There has been some debate among lawmakers over the role budget environments should play in the QDR. Some, like House Armed Services Committee Chairman Buck McKeon (R-Calif.), want access to the full list of threats the United States faces, and therefore what capabilities the military needs to address those threats.
“What I told them this time is, what we need to know is, what are the risks?” he said at a Feb. 27 Defense Writers Group breakfast. “They’re supposed to go out five, 10, 20 years. And then let us worry about trying to come up with the money. Don’t say, we’ve only got this much money so this is what we’re going to do. That’s basically worthless then.”
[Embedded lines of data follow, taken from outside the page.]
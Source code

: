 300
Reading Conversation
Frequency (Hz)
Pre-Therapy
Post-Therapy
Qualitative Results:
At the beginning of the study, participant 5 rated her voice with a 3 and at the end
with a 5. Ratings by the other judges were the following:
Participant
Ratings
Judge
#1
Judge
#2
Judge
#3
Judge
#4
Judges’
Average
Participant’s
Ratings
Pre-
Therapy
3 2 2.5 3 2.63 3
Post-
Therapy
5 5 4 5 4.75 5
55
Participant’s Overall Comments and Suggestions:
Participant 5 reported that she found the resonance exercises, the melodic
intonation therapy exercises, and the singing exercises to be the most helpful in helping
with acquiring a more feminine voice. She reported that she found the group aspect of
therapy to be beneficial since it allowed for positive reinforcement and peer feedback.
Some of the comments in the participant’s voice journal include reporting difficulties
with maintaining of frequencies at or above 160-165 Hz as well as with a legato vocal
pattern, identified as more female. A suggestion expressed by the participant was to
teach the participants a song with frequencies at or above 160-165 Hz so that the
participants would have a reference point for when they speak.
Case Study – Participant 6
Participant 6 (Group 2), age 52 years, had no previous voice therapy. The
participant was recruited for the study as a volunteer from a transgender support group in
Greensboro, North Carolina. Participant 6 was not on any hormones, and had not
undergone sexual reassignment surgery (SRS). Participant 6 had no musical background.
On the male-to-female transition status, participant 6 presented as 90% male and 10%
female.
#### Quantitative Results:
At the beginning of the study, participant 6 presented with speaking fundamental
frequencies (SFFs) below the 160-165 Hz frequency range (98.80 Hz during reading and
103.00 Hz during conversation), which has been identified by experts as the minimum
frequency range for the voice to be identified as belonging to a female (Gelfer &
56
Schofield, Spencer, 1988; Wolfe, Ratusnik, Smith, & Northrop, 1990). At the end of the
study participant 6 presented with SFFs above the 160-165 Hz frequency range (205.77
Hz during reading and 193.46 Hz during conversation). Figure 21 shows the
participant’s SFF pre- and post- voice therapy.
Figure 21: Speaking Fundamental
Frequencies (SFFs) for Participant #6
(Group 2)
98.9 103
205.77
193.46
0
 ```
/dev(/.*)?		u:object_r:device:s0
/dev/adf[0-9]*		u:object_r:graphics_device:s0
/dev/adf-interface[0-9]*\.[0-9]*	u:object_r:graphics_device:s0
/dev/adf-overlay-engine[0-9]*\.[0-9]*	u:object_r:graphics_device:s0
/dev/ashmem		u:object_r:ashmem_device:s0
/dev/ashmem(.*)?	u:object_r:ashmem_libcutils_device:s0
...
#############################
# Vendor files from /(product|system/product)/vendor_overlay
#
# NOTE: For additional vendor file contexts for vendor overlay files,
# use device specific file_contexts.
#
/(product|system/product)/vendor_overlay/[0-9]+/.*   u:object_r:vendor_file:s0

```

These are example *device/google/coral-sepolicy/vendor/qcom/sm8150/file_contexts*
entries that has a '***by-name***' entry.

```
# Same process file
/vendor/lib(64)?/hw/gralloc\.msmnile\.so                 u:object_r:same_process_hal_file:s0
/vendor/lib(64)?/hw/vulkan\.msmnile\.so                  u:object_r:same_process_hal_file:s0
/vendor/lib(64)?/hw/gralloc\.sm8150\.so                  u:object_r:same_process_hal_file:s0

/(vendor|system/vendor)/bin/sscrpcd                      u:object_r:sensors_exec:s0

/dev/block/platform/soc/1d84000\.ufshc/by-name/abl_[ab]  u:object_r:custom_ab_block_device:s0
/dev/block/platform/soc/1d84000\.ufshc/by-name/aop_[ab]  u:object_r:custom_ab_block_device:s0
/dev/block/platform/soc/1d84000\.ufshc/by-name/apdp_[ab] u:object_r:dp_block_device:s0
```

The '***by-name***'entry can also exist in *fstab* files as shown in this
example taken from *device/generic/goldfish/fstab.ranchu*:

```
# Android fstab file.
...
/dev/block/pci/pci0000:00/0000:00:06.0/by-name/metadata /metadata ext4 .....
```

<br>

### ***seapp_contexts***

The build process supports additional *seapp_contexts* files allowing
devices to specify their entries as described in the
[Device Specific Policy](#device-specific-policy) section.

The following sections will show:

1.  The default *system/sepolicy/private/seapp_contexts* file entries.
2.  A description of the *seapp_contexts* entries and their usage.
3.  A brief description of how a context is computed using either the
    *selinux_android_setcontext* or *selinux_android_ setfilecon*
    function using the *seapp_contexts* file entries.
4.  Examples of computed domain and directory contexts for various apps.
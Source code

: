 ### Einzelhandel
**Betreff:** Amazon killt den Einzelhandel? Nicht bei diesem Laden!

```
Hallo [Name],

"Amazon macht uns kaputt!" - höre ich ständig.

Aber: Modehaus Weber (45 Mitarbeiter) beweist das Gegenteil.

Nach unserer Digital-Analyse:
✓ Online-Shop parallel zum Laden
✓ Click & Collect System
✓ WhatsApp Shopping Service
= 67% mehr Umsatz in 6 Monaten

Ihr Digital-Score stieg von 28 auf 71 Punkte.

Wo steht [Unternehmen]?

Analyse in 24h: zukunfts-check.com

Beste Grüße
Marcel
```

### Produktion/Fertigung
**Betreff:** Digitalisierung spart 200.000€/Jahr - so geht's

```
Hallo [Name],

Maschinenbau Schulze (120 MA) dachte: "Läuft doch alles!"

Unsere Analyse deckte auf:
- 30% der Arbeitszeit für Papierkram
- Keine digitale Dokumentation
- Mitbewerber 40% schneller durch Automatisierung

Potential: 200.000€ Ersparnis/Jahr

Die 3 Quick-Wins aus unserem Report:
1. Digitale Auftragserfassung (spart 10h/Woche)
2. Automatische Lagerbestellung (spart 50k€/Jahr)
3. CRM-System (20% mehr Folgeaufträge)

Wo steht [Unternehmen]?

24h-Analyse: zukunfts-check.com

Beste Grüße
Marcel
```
But at a DWG breakfast on Feb. 6, HASC Ranking Member Adam Smith (D-Wash.) argued the opposite.
“I’m hoping to see a strategic vision based on what the realistic budget is,” he said of the QDR. He said Congress and the Pentagon need to work together to “build a force based on the budget we have.” He decried the logic of creating a strategy that couldn’t be implemented for budgetary reasons, saying “I never understand that argument, it makes literally no sense to me because what you want to do is, you want to look at it and say, here’s everything we’d like to do as a starting point, here’s how much money we have, so what are the right choices? How do we go forward?”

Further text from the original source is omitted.